*Problem details:* Below are records; write all of them out exactly.

*Data excerpts:*

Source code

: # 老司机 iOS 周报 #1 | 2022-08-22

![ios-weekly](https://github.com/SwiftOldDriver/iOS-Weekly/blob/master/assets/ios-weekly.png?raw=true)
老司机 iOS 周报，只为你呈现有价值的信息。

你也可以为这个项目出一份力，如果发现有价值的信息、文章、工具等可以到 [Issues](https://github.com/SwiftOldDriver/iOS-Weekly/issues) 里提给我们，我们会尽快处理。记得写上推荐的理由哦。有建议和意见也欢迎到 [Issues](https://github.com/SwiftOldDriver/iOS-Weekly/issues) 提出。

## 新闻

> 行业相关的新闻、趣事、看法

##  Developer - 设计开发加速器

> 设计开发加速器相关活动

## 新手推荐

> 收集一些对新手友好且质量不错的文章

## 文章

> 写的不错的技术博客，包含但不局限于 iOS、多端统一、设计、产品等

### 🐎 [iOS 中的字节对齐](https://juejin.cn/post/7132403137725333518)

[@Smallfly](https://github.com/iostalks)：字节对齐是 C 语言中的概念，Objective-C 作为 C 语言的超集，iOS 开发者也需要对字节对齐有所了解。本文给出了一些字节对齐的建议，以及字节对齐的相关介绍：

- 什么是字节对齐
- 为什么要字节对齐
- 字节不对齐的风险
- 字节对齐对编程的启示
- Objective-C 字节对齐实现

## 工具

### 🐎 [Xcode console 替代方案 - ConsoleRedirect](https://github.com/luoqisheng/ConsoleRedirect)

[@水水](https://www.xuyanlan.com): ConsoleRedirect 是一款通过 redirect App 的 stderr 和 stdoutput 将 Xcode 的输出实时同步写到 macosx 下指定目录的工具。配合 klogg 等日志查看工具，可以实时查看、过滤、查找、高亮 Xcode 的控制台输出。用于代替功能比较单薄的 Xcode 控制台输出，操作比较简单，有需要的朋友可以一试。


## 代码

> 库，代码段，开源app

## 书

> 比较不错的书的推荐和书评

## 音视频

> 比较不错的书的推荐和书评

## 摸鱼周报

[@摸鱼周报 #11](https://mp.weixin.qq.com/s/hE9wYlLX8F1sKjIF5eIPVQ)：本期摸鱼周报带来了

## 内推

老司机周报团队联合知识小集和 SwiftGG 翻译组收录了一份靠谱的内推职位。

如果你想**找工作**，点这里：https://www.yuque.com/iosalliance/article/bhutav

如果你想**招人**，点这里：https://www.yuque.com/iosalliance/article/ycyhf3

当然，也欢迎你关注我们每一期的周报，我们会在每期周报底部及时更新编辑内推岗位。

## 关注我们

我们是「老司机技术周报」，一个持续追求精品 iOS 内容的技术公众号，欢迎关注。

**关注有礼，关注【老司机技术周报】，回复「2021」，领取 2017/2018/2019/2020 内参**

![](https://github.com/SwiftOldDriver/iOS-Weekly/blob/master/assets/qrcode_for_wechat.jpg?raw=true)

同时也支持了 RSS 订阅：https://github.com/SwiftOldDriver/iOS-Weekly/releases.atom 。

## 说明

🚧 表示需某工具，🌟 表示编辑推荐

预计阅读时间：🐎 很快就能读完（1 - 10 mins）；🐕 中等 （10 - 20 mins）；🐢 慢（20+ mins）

*Solution to this exercise:*
Source code

: # 老司机 iOS 周报 #1 | 2022-08-22

![ios-weekly](https://github.com/SwiftOldDriver/iOS-Weekly/blob/master/assets/ios-weekly.png?raw=true)
老司机 iOS 周报，只为你呈现有价值的信息。

你也可以为这个项目出一份力，如果发现有价值的信息、文章、工具等可以到 [Issues](https://github.com/SwiftOldDriver/iOS-Weekly/issues) 里提给我们，我们会尽快处理。记得写上推荐的理由哦。有建议和意见也欢迎到 [Issues](https://github.com/SwiftOldDriver/iOS-Weekly/issues) 提出。

## 新闻

> 行业相关的新闻、趣事、看法

##  Developer - 设计开发加速器

> 设计开发加速器相关活动

## 新手推荐

> 收集一些对新手友好且质量不错的文章

## 文章

> 写的不错的技术博客，包含但不局限于 iOS、多端统一、设计、产品等

### 🐎 [iOS 中的字节对齐](https://juejin.cn/post/7132403137725333518)

[@Smallfly](https://github.com/iostalks)：字节对齐是 C 语言中的概念，Objective-C 作为 C 语言的超集，iOS 开发者也需要对字节对齐有所了解。本文给出了一些字节对齐的建议，以及字节对齐的相关介绍：

- 什么是字节对齐
- 为什么要字节对齐
- 字节不对齐的风险
- 字节对齐对编程的启示
- Objective-C 字节对齐实现

## 工具

### 🐎 [Xcode console 替代方案 - ConsoleRedirect](https://github.com/luoqisheng/ConsoleRedirect)

[@水水](https://www.xuyanlan.com): ConsoleRedirect 是一款通过 redirect App 的 stderr 和 stdoutput 将 Xcode 的输出实时同步写到 macosx 下指定目录的工具。配合 klogg 等日志查看工具，可以实时查看、过滤、查找、高亮 Xcode 的控制台输出。用于代替功能比较单薄的 Xcode 控制台输出，操作比较简单，有需要的朋友可以一试。


## 代码

> 库，代码段，开源app

## 书

> 比较不错的书的推荐和书评

## 音视频

> 比较不错的书的推荐和书评

## 摸鱼周报

[@摸鱼周报 #11](https://mp.weixin.qq.com/s/hE9wYlLX8F1sKjIF5eIPVQ)：本期摸鱼周报带来了

## 内推

老司机周报团队联合知识小集和 SwiftGG 翻译组收录了一份靠谱的内推职位。

如果你想**找工作**，点这里：https://www.yuque.com/iosalliance/article/bhutav

如果你想**招人**，点这里：https://www.yuque.com/iosalliance/article/ycyhf3

当然，也欢迎你关注我们每一期的周报，我们会在每期周报底部及时更新编辑内推岗位。

## 关注我们

我们是「老司机技术周报」，一个持续追求精品 iOS 内容的技术公众号，欢迎关注。

**关注有礼，关注【老司机技术周报】，回复「2021」，领取 2017/2018/2019/2020 内参**

![](https://github.com/SwiftOldDriver/iOS-Weekly/blob/master/assets/qrcode_for_wechat.jpg?raw=true)

同时也支持了 RSS 订阅：https://github.com/SwiftOldDriver/iOS-Weekly/releases.atom 。

## 说明

🚧 表示需某工具，🌟 表示编辑推荐

预计阅读时间：🐎 很快就能读完（1 - 10 mins）；🐕 中等 （10 - 20 mins）；🐢 慢（20+ mins）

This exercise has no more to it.